Art and Design as Professional Practice

By 1937, during the tumult of the Great Depression, Russell Jones shifted her design work to focus on her interests and commitments to political questions and concerns for black life in the United States.

She served one year as Assistant Supervisor of the African and American Project of the Works Progress Administration (W.P.A.) before moving on to starting her own African American educational poster and lecture project on Democracy and Americanism called “Teacher’s Art Service.” Her project established an extended network of educators, schools, libraries, and organizations in Philadelphia, Wilmington, Baltimore, Washington, D.C., and towns throughout Delaware.


Strive for True Womanhood

Issues of representation for women, especially black women, moved beyond mere gestures of visibility and passive recognition as the real balance of democratic power within the republic was immutably reoriented when three-fourths of the states ratified the 19th Amendment in August of 1920. The Pennsylvania State Legislature’s ratification of the Constitutional amendment took place on June 24, 1919 as a resolution to the demand for the vote. In Philadelphia, women had long maintained traditions of electing to act and decide, whether collectively or independently, according to workings of their own faculties. Anna Russell Jones, even as she pursued her own individual path, moved critically within this current as news concerning national politics just as much as local achievements were being debated and covered in the pages of papers in circulation.

Huewayne Watson
Excerpt from “Anna Russell Jones and Archives of African American Art”

First WAAC

On September 17, 1942 Anna Russell Jones became the first African American Woman from Philadelphia to enlist in the United States Army, serving in the Women’s Army Auxiliary Corps (WAAC) as a Port Artist at Fort Huachuca, Arizona where she did work in blue printing, cartography, lettering, illustrations, and portraits.

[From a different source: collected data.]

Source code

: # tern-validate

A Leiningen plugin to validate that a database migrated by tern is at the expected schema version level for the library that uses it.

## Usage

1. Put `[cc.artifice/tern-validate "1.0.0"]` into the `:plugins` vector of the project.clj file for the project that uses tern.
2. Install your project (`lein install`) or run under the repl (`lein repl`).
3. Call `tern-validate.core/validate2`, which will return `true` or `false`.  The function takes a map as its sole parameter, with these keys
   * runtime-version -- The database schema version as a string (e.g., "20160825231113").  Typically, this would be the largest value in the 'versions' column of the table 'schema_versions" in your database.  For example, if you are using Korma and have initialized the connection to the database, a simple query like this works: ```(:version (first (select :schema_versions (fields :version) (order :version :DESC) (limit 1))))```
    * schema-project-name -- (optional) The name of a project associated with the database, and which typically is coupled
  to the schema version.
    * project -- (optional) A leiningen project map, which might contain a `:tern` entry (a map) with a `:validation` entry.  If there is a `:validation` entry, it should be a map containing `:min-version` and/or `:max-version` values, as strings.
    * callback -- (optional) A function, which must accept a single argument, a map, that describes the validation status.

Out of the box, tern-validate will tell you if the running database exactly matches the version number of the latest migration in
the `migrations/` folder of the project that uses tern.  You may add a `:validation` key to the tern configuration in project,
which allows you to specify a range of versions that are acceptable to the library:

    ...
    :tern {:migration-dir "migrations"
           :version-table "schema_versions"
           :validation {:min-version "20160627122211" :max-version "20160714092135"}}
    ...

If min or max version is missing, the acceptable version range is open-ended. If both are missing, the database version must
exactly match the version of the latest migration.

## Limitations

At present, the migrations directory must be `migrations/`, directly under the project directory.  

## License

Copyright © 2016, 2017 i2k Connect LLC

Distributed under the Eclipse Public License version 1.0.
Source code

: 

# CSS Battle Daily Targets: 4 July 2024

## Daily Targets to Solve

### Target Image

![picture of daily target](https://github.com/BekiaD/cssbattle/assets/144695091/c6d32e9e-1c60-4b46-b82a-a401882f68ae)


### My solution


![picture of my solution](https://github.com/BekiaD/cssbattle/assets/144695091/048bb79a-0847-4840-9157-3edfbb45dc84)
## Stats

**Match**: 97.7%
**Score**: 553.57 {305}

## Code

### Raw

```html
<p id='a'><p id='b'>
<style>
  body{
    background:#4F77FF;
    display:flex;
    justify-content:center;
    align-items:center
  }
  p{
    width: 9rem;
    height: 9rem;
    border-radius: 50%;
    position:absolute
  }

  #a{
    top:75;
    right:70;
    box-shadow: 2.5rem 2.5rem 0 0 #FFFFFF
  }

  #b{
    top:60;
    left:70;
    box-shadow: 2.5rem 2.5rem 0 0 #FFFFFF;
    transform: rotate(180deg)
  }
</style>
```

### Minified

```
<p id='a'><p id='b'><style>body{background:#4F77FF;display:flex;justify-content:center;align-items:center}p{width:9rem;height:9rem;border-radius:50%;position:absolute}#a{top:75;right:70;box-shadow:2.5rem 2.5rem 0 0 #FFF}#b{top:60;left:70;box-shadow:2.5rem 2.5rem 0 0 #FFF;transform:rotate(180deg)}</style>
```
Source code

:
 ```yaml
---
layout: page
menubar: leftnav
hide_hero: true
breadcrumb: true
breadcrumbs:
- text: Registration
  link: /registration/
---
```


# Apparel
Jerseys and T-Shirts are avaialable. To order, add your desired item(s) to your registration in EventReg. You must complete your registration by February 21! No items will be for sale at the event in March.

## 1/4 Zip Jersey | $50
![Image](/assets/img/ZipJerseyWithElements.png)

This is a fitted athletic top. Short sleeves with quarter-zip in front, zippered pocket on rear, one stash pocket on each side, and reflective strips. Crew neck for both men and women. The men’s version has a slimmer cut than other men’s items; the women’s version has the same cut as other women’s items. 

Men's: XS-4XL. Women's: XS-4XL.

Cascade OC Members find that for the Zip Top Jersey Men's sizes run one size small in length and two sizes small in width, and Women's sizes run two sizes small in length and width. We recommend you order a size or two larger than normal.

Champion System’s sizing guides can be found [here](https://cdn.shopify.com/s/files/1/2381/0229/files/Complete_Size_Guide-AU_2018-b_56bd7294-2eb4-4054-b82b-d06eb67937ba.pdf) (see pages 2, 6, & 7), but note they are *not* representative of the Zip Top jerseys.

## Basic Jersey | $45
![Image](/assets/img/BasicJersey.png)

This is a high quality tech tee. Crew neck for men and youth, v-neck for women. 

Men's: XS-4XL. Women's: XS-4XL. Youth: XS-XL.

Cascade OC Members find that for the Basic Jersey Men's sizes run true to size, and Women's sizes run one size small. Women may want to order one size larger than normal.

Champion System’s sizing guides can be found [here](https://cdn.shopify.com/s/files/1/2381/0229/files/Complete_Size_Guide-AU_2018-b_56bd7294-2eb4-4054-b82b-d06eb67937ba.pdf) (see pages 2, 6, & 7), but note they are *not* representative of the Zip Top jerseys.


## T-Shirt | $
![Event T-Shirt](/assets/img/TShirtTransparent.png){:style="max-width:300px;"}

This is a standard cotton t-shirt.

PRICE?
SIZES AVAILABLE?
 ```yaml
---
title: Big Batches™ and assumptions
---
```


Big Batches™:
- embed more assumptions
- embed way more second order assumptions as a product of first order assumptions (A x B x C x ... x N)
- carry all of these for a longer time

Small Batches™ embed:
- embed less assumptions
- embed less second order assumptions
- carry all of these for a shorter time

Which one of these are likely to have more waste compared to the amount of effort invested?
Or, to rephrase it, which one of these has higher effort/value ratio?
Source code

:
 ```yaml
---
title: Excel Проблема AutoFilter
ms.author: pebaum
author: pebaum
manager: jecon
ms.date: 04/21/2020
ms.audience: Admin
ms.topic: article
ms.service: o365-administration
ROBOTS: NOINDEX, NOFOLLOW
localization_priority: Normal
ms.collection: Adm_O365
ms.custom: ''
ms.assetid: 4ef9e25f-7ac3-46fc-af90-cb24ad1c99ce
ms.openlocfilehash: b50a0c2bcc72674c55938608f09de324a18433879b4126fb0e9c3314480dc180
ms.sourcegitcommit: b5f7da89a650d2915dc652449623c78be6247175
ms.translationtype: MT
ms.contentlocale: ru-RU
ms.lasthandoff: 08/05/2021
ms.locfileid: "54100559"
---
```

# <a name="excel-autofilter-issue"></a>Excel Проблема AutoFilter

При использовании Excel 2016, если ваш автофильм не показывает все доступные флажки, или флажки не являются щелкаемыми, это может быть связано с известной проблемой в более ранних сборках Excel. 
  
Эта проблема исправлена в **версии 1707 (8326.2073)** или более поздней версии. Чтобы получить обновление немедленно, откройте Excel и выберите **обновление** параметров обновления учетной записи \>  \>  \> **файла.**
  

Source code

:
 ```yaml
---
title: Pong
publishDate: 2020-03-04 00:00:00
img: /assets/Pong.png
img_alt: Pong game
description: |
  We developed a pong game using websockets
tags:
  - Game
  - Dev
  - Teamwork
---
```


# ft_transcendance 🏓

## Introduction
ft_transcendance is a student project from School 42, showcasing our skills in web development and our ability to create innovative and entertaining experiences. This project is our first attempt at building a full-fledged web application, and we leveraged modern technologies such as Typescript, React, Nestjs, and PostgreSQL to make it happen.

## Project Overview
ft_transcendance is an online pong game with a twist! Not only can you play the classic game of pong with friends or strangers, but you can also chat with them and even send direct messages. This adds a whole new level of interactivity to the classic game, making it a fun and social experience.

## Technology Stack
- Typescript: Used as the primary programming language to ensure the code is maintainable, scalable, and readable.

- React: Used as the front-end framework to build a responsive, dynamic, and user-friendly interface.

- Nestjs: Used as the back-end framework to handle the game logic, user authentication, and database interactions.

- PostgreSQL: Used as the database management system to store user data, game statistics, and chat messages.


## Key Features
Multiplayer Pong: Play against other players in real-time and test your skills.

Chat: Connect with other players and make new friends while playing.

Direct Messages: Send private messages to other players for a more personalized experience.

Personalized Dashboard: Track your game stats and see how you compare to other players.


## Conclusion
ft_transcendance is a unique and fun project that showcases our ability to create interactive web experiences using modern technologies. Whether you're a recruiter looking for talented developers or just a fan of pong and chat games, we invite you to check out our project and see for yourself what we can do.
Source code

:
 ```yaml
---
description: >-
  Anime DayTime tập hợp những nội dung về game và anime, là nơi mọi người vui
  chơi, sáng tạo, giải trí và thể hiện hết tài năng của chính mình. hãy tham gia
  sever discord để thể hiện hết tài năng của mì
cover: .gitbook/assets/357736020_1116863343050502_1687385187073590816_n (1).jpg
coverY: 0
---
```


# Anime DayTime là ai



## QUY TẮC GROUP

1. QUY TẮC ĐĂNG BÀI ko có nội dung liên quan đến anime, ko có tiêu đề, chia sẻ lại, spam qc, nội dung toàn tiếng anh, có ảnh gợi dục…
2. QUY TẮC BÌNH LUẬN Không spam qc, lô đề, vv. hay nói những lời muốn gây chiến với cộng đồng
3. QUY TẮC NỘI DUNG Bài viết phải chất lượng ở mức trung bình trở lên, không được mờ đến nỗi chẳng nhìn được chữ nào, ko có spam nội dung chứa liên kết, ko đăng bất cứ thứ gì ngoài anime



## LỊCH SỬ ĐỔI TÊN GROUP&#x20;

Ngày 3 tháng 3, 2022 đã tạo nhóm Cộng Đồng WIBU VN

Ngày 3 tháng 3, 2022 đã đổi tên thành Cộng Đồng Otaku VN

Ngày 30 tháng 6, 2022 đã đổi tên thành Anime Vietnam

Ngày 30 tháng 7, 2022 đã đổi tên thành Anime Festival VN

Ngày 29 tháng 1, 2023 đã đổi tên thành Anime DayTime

Anna Russell Jones, DFA – Doctor of Fine Arts

Anna Russell Jones returned to Philadelphia where in 1957 she became a licensed practical nurse under the Commonwealth of Pennsylvania, and worked at Hahnemann University Hospital until retirement, maintaining her own studio practice in art and design well into her later years. She was awarded the Honor of Excellence from the Afro-American Historical and Cultural Museum, now the African American Museum in Philadelphia, and the honorary Doctor of Fine Arts degree from Moore College of Art and Design in 1987. Anna Russell Jones passed away in 1995.